[Listed entries Boundary: Start]

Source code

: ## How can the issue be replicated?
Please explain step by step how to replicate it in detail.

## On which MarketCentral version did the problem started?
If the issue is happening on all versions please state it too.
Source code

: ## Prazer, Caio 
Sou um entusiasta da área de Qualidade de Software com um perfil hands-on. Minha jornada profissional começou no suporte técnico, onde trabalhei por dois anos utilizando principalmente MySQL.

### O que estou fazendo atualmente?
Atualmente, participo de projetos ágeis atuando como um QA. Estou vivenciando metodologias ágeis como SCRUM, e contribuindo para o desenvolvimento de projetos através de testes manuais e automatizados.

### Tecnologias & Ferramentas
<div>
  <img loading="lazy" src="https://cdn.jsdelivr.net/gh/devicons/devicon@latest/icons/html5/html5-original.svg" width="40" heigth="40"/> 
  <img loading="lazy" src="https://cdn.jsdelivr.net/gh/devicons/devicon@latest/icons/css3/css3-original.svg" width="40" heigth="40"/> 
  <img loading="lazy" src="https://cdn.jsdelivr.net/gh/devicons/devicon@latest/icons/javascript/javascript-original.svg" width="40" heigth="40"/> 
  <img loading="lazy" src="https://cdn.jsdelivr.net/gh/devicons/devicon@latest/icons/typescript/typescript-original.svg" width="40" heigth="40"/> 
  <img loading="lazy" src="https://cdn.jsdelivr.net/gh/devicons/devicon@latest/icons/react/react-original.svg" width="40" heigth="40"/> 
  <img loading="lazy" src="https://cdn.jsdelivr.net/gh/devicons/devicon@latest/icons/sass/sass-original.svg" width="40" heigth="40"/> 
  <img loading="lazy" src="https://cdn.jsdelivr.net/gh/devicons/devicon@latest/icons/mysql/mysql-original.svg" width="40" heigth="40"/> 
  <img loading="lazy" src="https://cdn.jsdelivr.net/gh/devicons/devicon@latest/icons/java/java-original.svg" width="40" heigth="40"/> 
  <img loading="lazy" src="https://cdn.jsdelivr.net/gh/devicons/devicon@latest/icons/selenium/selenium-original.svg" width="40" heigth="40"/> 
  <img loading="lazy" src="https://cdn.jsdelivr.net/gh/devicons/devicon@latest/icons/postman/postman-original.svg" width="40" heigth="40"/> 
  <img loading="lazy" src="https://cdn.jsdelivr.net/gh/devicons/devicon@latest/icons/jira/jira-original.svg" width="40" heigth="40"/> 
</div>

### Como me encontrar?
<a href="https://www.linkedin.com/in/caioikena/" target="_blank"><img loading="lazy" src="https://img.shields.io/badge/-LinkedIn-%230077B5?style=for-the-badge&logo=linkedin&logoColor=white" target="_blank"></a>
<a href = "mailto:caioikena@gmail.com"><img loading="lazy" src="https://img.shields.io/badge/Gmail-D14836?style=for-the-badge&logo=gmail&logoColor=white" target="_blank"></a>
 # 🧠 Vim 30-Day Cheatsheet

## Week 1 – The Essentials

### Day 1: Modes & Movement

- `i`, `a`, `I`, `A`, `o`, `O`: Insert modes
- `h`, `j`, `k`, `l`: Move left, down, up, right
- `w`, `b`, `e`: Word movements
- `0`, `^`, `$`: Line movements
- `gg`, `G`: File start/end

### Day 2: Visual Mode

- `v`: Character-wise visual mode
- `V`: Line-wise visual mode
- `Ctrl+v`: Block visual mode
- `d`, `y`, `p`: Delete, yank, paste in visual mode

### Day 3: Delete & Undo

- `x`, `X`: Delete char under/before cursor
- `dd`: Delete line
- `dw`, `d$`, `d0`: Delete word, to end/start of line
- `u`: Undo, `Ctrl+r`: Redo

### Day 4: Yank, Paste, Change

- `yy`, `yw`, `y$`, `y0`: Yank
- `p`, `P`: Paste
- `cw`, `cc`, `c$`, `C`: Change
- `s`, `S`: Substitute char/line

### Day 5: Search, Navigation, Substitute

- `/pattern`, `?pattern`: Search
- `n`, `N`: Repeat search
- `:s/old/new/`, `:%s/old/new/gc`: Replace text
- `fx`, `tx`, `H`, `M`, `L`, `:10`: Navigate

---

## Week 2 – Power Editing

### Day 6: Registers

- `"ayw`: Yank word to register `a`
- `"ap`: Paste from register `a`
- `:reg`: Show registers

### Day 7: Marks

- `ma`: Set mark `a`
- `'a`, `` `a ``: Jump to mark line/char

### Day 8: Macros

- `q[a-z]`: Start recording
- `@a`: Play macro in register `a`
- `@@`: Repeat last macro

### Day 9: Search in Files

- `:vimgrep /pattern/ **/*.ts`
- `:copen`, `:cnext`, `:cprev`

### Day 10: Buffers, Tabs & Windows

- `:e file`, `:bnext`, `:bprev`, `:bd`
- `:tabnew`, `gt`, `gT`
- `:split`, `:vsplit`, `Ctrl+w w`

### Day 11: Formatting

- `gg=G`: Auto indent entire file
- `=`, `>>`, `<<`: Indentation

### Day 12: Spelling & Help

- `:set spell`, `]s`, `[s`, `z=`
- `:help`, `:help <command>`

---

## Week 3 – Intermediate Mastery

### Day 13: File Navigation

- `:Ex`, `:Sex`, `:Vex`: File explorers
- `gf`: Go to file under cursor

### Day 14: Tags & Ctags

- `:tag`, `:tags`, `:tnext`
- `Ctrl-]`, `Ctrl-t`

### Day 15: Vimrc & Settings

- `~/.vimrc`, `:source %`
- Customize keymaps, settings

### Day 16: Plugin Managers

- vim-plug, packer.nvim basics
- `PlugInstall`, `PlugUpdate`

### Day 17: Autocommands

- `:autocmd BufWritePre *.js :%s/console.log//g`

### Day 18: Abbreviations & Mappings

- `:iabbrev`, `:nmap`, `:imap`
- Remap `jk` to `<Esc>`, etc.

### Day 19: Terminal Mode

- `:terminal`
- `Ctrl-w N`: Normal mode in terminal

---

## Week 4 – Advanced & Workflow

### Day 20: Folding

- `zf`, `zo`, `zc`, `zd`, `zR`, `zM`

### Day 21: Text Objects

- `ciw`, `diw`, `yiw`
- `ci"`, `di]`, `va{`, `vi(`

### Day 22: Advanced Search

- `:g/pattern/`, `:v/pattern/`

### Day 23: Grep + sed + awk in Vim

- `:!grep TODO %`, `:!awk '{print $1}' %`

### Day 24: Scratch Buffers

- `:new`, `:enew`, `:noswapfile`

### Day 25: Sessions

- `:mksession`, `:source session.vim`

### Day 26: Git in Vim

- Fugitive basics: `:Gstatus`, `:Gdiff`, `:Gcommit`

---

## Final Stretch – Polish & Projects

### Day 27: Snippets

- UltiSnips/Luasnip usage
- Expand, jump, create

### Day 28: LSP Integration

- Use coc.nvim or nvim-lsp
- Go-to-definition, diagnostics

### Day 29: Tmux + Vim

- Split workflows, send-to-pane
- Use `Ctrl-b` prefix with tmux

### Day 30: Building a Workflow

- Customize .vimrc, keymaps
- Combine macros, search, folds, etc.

[Listed entries Boundary: End]

Restate every line of the data word for word.

Source code

: ## How can the issue be replicated?
Please explain step by step how to replicate it in detail.

## On which MarketCentral version did the problem started?
If the issue is happening on all versions please state it too.
Source code

: ## Prazer, Caio 
Sou um entusiasta da área de Qualidade de Software com um perfil hands-on. Minha jornada profissional começou no suporte técnico, onde trabalhei por dois anos utilizando principalmente MySQL.

### O que estou fazendo atualmente?
Atualmente, participo de projetos ágeis atuando como um QA. Estou vivenciando metodologias ágeis como SCRUM, e contribuindo para o desenvolvimento de projetos através de testes manuais e automatizados.

### Tecnologias & Ferramentas
<div>
  <img loading="lazy" src="https://cdn.jsdelivr.net/gh/devicons/devicon@latest/icons/html5/html5-original.svg" width="40" heigth="40"/> 
  <img loading="lazy" src="https://cdn.jsdelivr.net/gh/devicons/devicon@latest/icons/css3/css3-original.svg" width="40" heigth="40"/> 
  <img loading="lazy" src="https://cdn.jsdelivr.net/gh/devicons/devicon@latest/icons/javascript/javascript-original.svg" width="40" heigth="40"/> 
  <img loading="lazy" src="https://cdn.jsdelivr.net/gh/devicons/devicon@latest/icons/typescript/typescript-original.svg" width="40" heigth="40"/> 
  <img loading="lazy" src="https://cdn.jsdelivr.net/gh/devicons/devicon@latest/icons/react/react-original.svg" width="40" heigth="40"/> 
  <img loading="lazy" src="https://cdn.jsdelivr.net/gh/devicons/devicon@latest/icons/sass/sass-original.svg" width="40" heigth="40"/> 
  <img loading="lazy" src="https://cdn.jsdelivr.net/gh/devicons/devicon@latest/icons/mysql/mysql-original.svg" width="40" heigth="40"/> 
  <img loading="lazy" src="https://cdn.jsdelivr.net/gh/devicons/devicon@latest/icons/java/java-original.svg" width="40" heigth="40"/> 
  <img loading="lazy" src="https://cdn.jsdelivr.net/gh/devicons/devicon@latest/icons/selenium/selenium-original.svg" width="40" heigth="40"/> 
  <img loading="lazy" src="https://cdn.jsdelivr.net/gh/devicons/devicon@latest/icons/postman/postman-original.svg" width="40" heigth="40"/> 
  <img loading="lazy" src="https://cdn.jsdelivr.net/gh/devicons/devicon@latest/icons/jira/jira-original.svg" width="40" heigth="40"/> 
</div>

### Como me encontrar?
<a href="https://www.linkedin.com/in/caioikena/" target="_blank"><img loading="lazy" src="https://img.shields.io/badge/-LinkedIn-%230077B5?style=for-the-badge&logo=linkedin&logoColor=white" target="_blank"></a>
<a href = "mailto:caioikena@gmail.com"><img loading="lazy" src="https://img.shields.io/badge/Gmail-D14836?style=for-the-badge&logo=gmail&logoColor=white" target="_blank"></a>
 # 🧠 Vim 30-Day Cheatsheet

## Week 1 – The Essentials

### Day 1: Modes & Movement

- `i`, `a`, `I`, `A`, `o`, `O`: Insert modes
- `h`, `j`, `k`, `l`: Move left, down, up, right
- `w`, `b`, `e`: Word movements
- `0`, `^`, `$`: Line movements
- `gg`, `G`: File start/end

### Day 2: Visual Mode

- `v`: Character-wise visual mode
- `V`: Line-wise visual mode
- `Ctrl+v`: Block visual mode
- `d`, `y`, `p`: Delete, yank, paste in visual mode

### Day 3: Delete & Undo

- `x`, `X`: Delete char under/before cursor
- `dd`: Delete line
- `dw`, `d$`, `d0`: Delete word, to end/start of line
- `u`: Undo, `Ctrl+r`: Redo

### Day 4: Yank, Paste, Change

- `yy`, `yw`, `y$`, `y0`: Yank
- `p`, `P`: Paste
- `cw`, `cc`, `c$`, `C`: Change
- `s`, `S`: Substitute char/line

### Day 5: Search, Navigation, Substitute

- `/pattern`, `?pattern`: Search
- `n`, `N`: Repeat search
- `:s/old/new/`, `:%s/old/new/gc`: Replace text
- `fx`, `tx`, `H`, `M`, `L`, `:10`: Navigate

---

## Week 2 – Power Editing

### Day 6: Registers

- `"ayw`: Yank word to register `a`
- `"ap`: Paste from register `a`
- `:reg`: Show registers

### Day 7: Marks

- `ma`: Set mark `a`
- `'a`, `` `a ``: Jump to mark line/char

### Day 8: Macros

- `q[a-z]`: Start recording
- `@a`: Play macro in register `a`
- `@@`: Repeat last macro

### Day 9: Search in Files

- `:vimgrep /pattern/ **/*.ts`
- `:copen`, `:cnext`, `:cprev`

### Day 10: Buffers, Tabs & Windows

- `:e file`, `:bnext`, `:bprev`, `:bd`
- `:tabnew`, `gt`, `gT`
- `:split`, `:vsplit`, `Ctrl+w w`

### Day 11: Formatting

- `gg=G`: Auto indent entire file
- `=`, `>>`, `<<`: Indentation

### Day 12: Spelling & Help

- `:set spell`, `]s`, `[s`, `z=`
- `:help`, `:help <command>`

---

## Week 3 – Intermediate Mastery

### Day 13: File Navigation

- `:Ex`, `:Sex`, `:Vex`: File explorers
- `gf`: Go to file under cursor

### Day 14: Tags & Ctags

- `:tag`, `:tags`, `:tnext`
- `Ctrl-]`, `Ctrl-t`

### Day 15: Vimrc & Settings

- `~/.vimrc`, `:source %`
- Customize keymaps, settings

### Day 16: Plugin Managers

- vim-plug, packer.nvim basics
- `PlugInstall`, `PlugUpdate`

### Day 17: Autocommands

- `:autocmd BufWritePre *.js :%s/console.log//g`

### Day 18: Abbreviations & Mappings

- `:iabbrev`, `:nmap`, `:imap`
- Remap `jk` to `<Esc>`, etc.

### Day 19: Terminal Mode

- `:terminal`
- `Ctrl-w N`: Normal mode in terminal

---

## Week 4 – Advanced & Workflow

### Day 20: Folding

- `zf`, `zo`, `zc`, `zd`, `zR`, `zM`

### Day 21: Text Objects

- `ciw`, `diw`, `yiw`
- `ci"`, `di]`, `va{`, `vi(`

### Day 22: Advanced Search

- `:g/pattern/`, `:v/pattern/`

### Day 23: Grep + sed + awk in Vim

- `:!grep TODO %`, `:!awk '{print $1}' %`

### Day 24: Scratch Buffers

- `:new`, `:enew`, `:noswapfile`

### Day 25: Sessions

- `:mksession`, `:source session.vim`

### Day 26: Git in Vim

- Fugitive basics: `:Gstatus`, `:Gdiff`, `:Gcommit`

---

## Final Stretch – Polish & Projects

### Day 27: Snippets

- UltiSnips/Luasnip usage
- Expand, jump, create

### Day 28: LSP Integration

- Use coc.nvim or nvim-lsp
- Go-to-definition, diagnostics

### Day 29: Tmux + Vim

- Split workflows, send-to-pane
- Use `Ctrl-b` prefix with tmux

### Day 30: Building a Workflow

- Customize .vimrc, keymaps
- Combine macros, search, folds, etc.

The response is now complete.